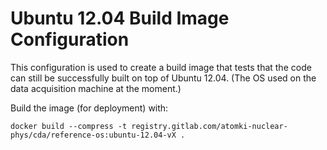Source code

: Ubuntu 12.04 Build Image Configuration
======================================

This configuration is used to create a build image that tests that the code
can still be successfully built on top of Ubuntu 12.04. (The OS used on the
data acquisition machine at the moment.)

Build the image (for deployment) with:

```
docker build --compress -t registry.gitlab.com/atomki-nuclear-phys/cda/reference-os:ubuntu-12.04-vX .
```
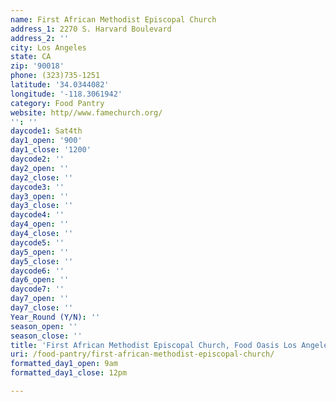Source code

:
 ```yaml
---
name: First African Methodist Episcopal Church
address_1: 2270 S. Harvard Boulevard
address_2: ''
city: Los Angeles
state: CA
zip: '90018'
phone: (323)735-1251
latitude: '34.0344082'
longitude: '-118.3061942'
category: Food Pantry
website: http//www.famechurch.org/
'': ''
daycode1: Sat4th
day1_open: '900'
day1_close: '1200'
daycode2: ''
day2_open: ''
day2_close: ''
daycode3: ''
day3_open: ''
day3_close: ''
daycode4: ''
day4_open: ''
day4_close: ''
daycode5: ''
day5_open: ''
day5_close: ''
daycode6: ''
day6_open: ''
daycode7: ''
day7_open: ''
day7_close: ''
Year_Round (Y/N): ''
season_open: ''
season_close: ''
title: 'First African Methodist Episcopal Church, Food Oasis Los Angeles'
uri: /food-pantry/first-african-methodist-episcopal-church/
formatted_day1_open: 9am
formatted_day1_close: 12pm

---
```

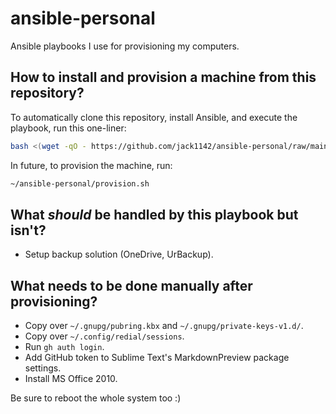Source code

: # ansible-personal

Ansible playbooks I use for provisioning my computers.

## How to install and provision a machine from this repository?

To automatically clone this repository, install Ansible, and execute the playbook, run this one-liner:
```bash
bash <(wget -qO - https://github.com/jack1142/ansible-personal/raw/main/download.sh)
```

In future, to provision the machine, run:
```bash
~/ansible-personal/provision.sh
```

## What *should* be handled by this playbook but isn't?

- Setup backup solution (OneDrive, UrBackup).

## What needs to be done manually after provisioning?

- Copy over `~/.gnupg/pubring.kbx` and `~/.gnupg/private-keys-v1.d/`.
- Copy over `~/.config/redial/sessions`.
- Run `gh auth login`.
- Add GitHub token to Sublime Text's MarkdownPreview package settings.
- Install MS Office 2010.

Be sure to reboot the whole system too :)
-----
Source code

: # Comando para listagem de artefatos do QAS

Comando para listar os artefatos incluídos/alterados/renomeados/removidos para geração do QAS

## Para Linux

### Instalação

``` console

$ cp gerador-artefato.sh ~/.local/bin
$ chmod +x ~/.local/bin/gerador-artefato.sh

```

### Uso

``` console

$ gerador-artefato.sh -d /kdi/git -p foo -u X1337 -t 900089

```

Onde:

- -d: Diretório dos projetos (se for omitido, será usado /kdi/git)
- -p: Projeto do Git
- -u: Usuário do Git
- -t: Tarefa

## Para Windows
-----
[TASK ITEM]
Write down, word for word, the lines above from the one containing "- -d: Diretório" through the one containing "## Para Windows", both ends included.

[ANSWER BELOW]
- -d: Diretório dos projetos (se for omitido, será usado /kdi/git)
- -p: Projeto do Git
- -u: Usuário do Git
- -t: Tarefa

## Para Windows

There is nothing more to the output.